一態様において、本明細書で提供されるのは、(a)昆虫細胞を含む細胞培養物を提供すること、(b)i.パッケージされるrAAVゲノム、ii.パッケージングに十分なAAV repタンパク質、及びiii.パッケージングに十分なAAV capタンパク質のうちの少なくとも1つをコードする1つ以上のバキュロウイルスベクターを細胞に導入すること、(c)細胞培養物に十分な栄養素を添加すること及びrAAV粒子の生産を可能にする条件下に細胞培養物を維持することを含む、rAAV粒子を生産する方法である。いくつかの実施形態において、方法は、rep及びcap遺伝子をコードする第1のバキュロウイルスベクターと、rAAVゲノムをコードする第2のバキュロウイルスベクターとを使用することを含む。いくつかの実施形態において、方法は、rAAVゲノムをコードするバキュロウイルスと、rep及びcap遺伝子を発現する昆虫細胞とを使用することを含む。いくつかの実施形態において、方法は、rep及びcap遺伝子ならびにrAAVゲノムをコードするバキュロウイルスベクターを使用することを含む。いくつかの実施形態において、昆虫細胞は、Sf-9細胞である。いくつかの実施形態において、昆虫細胞は、rep及びcap遺伝子をコードする1つ以上の安定的に統合された異種ポリヌクレオチドを含むSf-9細胞である。
いくつかの実施形態において、本明細書で開示される方法は、バキュロウイルス生産系を使用する。いくつかの実施形態において、バキュロウイルス生産系は、rep及びcap遺伝子をコードする第1のバキュロウイルスと、rAAVゲノムをコードする第2のバキュロウイルスとを使用する。いくつかの実施形態において、バキュロウイルス生産系は、rAAVゲノムをコードするバキュロウイルスと、rep及びcap遺伝子を発現する宿主細胞とを使用する。いくつかの実施形態において、バキュロウイルス生産系は、rep及びcap遺伝子ならびにrAAVゲノムをコードするバキュロウイルスを使用する。いくつかの実施形態において、バキュロウイルス生産系は、Sf-9細胞などの昆虫細胞を使用する。

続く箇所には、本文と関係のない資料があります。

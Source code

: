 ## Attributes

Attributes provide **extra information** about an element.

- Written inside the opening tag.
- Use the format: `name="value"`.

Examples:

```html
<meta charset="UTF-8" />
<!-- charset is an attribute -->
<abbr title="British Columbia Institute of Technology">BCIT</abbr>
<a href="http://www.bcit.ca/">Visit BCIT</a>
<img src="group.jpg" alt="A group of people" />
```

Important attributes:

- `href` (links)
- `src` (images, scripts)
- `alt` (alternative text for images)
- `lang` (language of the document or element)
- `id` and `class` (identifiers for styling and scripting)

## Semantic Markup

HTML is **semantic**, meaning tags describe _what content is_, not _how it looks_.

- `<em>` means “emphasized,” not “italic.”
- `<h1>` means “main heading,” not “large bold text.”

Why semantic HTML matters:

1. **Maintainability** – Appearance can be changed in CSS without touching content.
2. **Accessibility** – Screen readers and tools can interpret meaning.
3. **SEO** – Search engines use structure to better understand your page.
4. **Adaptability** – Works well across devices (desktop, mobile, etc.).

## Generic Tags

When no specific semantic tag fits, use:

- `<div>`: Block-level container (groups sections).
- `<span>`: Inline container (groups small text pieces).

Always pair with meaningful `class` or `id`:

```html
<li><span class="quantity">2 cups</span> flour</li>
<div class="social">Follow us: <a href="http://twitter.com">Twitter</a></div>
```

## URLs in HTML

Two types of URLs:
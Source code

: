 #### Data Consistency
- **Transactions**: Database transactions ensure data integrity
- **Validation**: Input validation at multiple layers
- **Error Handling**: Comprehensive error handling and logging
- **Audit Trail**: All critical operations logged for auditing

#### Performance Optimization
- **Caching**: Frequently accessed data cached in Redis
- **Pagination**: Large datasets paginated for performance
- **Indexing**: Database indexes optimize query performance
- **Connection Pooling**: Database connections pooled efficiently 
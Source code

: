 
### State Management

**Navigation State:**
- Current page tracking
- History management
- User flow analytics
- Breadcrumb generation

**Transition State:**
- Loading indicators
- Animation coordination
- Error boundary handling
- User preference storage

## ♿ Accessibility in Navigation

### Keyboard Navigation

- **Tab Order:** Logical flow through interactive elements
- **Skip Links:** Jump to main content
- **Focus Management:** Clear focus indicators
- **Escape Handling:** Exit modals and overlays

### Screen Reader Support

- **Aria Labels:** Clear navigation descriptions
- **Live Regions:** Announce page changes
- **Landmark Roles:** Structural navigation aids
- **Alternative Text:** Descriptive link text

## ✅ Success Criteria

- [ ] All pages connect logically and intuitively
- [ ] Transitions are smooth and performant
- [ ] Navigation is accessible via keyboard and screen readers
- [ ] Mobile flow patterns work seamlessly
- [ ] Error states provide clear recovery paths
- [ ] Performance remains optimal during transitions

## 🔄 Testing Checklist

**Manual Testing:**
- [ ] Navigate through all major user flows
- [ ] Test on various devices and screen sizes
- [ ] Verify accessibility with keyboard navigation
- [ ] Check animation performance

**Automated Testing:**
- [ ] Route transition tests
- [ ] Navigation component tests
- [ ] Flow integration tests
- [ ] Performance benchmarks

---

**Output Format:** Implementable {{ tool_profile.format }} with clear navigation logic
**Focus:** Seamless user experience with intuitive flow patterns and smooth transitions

当業者は、AAV rep及びcap遺伝子、AAVヘルパー遺伝子(例えば、アデノウイルスE1a遺伝子、E1b遺伝子、E4遺伝子、E2a遺伝子、及びVA遺伝子)、ならびにrAAVゲノム(末端逆位反復配列(ITR)によって挟まれた1つ以上の目的遺伝子を含む)を細胞内に導入してrAAVを生産またはパッケージすることができる方法を多数認識している。「アデノウイルスヘルパー機能」という文言は、AAVが細胞内で効率的に成長するように、細胞内で(RNAまたはタンパク質として)発現される、多数のウイルスヘルパー遺伝子を指す。当業者は、アデノウイルス及び単純ヘルペスウイルス(HSV)を含むヘルパーウイルスがAAV複製を促進すること、また、必須機能を提供するある特定の遺伝子が同定されていることを理解しており、例えば、ヘルパーは、そのようなAAV遺伝子の発現及び複製を容易にする細胞環境への変化を誘発し得る。本明細書で開示される方法のいくつかの実施形態において、AAV rep及びcap遺伝子、ヘルパー遺伝子、ならびにrAAVゲノムは、AAV rep及びcap遺伝子、ヘルパー遺伝子、ならびにrAAVゲノムをコードする1つ以上のプラスミドベクターを用いたトランスフェクションによって、細胞内に導入される。本明細書で開示される方法のいくつかの実施形態において、AAV rep及びcap遺伝子、ヘルパー遺伝子、ならびにrAAVゲノムは、ウイルスベクター、例えば、AAV rep及びcap遺伝子、ヘルパー遺伝子、ならびにrAAVゲノムをコードするrHSVベクターを用いた形質導入によって、細胞内に導入され得る。本明細書で開示される方法のいくつかの実施形態において、AAV rep及びcap遺伝子、ヘルパー遺伝子、ならびにrAAVゲノムのうちの1つ以上は、rHSVベクターを用いた形質導入によって、細胞内に導入される。いくつかの実施形態において、rHSVベクターは、AAV rep及びcap遺伝子をコードする。いくつかの実施形態において、rHSVベクターは、ヘルパー遺伝子をコードする。いくつかの実施形態において、rHSVベクターは、rAAVゲノムをコードする。いくつかの実施形態において、rHSVベクターは、AAV rep及びcap遺伝子をコードする。いくつかの実施形態において、rHSVベクターは、ヘルパー遺伝子及びrAAVゲノムをコードする。いくつかの実施形態において、rHSVベクターは、ヘルパー遺伝子ならびにAAV rep及びcap遺伝子をコードする。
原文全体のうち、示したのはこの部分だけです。